Collected data
· · · ·

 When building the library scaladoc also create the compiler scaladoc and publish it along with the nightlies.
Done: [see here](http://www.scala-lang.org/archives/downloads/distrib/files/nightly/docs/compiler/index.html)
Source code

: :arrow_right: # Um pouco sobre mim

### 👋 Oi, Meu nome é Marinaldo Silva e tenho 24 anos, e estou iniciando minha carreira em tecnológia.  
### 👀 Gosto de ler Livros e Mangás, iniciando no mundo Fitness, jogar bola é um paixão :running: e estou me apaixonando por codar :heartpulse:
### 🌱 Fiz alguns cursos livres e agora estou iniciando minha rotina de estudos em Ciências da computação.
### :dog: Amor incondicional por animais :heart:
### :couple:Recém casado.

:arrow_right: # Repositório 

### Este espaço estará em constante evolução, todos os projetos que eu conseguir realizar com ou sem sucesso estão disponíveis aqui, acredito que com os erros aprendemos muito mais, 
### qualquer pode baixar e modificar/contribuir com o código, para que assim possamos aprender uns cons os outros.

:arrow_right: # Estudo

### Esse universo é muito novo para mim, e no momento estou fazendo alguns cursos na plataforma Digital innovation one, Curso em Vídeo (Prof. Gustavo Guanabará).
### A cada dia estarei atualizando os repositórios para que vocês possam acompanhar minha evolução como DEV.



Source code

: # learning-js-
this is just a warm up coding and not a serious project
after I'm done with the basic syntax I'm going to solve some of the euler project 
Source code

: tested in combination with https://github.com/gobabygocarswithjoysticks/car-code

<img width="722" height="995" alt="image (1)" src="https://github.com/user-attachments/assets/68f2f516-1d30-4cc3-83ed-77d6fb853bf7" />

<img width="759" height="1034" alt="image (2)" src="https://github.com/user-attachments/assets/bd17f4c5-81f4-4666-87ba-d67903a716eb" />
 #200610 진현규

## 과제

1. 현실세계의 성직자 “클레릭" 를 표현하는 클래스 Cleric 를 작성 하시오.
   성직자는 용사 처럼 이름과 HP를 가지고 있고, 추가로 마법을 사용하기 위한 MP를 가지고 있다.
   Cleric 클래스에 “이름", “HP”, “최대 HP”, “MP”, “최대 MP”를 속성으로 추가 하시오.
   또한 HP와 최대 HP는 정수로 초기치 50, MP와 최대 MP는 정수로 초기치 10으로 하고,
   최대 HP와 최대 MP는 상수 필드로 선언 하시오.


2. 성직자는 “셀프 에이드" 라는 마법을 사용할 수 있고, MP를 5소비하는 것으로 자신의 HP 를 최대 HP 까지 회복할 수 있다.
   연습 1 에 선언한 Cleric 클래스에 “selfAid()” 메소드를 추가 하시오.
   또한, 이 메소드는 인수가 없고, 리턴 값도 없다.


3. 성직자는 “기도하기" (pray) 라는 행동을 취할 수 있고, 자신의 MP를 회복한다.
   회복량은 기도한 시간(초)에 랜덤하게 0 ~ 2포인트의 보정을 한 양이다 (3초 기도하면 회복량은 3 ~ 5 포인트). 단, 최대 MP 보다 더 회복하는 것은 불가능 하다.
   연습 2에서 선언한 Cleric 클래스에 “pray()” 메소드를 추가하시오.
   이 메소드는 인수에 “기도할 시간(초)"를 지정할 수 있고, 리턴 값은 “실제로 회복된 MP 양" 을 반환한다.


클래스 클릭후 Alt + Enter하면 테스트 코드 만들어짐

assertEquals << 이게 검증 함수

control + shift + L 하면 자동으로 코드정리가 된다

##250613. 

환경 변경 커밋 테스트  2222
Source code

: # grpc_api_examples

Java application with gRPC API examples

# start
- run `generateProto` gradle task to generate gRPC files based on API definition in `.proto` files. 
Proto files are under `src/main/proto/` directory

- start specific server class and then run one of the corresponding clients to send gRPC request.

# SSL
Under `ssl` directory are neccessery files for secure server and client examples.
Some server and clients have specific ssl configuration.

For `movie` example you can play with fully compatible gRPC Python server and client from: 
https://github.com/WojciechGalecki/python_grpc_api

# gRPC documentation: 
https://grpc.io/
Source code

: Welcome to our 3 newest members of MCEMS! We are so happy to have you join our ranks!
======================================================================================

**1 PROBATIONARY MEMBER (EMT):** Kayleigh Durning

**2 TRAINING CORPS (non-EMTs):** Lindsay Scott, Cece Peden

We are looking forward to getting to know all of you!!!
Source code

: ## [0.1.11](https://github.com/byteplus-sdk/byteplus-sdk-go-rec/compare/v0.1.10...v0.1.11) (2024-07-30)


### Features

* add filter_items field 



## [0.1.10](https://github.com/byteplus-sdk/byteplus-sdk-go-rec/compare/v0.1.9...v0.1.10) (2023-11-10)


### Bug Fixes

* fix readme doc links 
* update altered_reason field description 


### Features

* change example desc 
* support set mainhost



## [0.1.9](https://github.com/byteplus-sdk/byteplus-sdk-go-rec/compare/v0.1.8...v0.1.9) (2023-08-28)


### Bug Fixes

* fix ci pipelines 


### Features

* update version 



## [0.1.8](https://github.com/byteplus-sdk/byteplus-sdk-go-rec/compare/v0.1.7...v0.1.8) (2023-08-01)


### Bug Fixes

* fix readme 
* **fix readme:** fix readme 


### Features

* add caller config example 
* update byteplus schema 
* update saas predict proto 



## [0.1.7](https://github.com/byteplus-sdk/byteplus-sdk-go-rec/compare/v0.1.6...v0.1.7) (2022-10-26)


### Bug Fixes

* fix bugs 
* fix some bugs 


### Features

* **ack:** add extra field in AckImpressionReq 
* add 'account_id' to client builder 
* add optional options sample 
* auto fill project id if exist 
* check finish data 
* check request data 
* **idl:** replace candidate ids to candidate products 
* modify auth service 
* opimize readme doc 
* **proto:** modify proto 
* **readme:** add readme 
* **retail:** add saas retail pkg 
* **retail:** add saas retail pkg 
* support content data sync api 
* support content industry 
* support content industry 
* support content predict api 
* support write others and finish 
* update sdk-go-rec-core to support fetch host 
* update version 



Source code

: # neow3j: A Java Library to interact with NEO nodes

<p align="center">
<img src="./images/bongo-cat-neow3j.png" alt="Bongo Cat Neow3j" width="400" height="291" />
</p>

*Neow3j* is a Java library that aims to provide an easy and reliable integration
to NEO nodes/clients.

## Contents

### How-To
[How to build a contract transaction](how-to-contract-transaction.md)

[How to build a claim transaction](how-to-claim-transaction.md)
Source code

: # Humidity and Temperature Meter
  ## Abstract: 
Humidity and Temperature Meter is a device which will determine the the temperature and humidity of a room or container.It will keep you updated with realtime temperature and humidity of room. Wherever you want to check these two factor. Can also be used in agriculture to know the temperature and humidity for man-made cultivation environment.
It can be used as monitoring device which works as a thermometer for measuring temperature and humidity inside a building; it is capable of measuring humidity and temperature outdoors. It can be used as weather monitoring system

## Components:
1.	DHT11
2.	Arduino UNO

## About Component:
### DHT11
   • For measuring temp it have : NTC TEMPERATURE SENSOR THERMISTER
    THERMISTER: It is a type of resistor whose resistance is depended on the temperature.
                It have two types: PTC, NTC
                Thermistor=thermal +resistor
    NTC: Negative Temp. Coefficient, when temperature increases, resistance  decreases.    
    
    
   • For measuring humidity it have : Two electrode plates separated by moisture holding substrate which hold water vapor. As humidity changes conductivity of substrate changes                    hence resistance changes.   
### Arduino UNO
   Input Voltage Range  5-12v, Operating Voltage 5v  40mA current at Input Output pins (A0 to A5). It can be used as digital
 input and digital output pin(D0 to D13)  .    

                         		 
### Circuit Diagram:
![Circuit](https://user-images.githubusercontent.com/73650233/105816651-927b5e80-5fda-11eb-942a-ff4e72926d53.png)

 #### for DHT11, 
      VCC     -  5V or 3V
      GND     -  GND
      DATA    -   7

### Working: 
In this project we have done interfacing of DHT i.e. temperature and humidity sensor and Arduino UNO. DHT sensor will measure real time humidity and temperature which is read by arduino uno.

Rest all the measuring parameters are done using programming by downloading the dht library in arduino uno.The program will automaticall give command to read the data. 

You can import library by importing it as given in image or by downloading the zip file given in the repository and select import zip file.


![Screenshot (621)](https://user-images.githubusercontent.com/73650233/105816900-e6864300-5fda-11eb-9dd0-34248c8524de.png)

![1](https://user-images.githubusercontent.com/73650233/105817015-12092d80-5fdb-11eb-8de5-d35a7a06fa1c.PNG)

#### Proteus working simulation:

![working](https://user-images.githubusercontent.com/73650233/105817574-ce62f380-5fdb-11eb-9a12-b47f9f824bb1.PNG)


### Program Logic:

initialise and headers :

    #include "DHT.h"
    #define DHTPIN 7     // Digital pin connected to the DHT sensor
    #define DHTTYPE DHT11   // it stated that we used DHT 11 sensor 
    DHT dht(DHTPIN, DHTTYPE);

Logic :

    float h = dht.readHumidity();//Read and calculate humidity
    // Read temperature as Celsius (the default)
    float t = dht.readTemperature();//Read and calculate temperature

· · · ·

Please give an exact copy of the lines above, beginning with the line containing "Rest all the" and running through the line containing "#### Proteus working", and of no other lines.

Rest all the measuring parameters are done using programming by downloading the dht library in arduino uno.The program will automaticall give command to read the data. 

You can import library by importing it as given in image or by downloading the zip file given in the repository and select import zip file.


![Screenshot (621)](https://user-images.githubusercontent.com/73650233/105816900-e6864300-5fda-11eb-9dd0-34248c8524de.png)

![1](https://user-images.githubusercontent.com/73650233/105817015-12092d80-5fdb-11eb-8de5-d35a7a06fa1c.PNG)

#### Proteus working simulation:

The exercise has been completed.